Work item: Using the records below, locate all lines containing "define" and return them.

────────────────────────────────────────

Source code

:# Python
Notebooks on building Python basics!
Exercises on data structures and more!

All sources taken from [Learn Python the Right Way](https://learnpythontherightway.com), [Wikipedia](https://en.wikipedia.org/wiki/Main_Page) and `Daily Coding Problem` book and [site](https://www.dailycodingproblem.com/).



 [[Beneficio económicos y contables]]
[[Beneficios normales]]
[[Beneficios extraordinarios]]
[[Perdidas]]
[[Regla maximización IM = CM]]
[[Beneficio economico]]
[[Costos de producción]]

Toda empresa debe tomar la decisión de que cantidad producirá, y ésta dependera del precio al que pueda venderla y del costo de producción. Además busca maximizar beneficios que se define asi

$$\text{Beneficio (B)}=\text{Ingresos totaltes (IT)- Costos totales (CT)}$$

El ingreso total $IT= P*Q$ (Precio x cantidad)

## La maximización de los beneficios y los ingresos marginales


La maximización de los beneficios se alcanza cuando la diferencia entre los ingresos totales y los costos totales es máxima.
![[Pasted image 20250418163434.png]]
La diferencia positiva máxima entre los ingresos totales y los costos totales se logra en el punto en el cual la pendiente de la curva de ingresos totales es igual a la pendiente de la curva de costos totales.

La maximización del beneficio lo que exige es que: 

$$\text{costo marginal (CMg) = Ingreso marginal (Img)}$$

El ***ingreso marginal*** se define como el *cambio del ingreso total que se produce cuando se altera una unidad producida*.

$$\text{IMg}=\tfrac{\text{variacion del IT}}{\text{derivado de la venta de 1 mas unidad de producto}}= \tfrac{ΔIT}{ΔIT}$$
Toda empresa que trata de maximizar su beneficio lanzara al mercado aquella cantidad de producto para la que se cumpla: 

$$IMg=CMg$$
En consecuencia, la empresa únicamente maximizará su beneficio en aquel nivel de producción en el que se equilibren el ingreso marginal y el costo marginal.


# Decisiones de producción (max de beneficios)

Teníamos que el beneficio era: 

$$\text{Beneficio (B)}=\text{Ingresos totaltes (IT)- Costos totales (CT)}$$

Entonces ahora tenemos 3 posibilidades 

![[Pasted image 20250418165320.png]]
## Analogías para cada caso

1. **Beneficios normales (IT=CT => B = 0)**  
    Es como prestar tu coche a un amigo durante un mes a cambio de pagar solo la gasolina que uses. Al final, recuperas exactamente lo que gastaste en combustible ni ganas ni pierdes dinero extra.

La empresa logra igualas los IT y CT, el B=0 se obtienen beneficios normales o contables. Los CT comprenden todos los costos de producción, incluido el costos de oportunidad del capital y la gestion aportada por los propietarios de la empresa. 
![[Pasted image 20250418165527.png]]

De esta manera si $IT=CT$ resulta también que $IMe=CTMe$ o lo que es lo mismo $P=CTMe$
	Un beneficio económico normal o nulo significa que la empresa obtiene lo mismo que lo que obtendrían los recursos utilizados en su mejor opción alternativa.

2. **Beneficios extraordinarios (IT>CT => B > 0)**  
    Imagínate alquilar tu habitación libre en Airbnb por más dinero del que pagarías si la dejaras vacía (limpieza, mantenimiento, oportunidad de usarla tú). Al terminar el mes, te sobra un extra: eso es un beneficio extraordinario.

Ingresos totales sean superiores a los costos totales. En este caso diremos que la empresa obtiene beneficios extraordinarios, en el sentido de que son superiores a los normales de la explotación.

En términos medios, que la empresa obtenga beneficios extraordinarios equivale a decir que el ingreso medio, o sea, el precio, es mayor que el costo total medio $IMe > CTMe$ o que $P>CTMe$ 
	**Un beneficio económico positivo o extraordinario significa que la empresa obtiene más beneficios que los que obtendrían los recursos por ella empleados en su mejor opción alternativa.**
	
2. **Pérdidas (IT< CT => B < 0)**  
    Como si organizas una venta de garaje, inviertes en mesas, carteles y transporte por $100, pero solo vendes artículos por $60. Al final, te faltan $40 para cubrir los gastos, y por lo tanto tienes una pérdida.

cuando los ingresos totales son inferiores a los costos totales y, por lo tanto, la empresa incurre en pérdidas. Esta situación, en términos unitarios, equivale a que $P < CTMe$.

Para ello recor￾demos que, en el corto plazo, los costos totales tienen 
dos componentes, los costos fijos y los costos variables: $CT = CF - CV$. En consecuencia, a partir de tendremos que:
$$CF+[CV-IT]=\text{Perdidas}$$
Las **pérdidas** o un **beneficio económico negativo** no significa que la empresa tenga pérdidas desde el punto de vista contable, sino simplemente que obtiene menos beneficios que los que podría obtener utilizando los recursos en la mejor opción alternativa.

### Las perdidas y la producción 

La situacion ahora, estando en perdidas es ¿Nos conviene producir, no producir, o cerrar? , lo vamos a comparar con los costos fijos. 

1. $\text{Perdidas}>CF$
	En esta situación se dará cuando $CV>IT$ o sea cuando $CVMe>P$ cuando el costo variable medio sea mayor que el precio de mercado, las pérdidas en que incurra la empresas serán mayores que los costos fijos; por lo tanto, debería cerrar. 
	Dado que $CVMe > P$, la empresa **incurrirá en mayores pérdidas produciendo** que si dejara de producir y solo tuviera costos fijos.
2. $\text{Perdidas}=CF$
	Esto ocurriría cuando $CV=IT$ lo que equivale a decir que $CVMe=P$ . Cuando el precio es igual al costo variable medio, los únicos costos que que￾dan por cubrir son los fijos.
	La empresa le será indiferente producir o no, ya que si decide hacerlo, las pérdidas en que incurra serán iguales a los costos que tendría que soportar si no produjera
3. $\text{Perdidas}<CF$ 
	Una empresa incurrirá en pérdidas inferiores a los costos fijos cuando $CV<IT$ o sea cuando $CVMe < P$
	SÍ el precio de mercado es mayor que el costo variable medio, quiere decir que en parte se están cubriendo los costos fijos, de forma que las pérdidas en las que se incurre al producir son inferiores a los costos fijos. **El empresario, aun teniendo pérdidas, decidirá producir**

────────────────────────────────────────

Answer section:
Toda empresa debe tomar la decisión de que cantidad producirá, y ésta dependera del precio al que pueda venderla y del costo de producción. Además busca maximizar beneficios que se define asi
El ***ingreso marginal*** se define como el *cambio del ingreso total que se produce cuando se altera una unidad producida*.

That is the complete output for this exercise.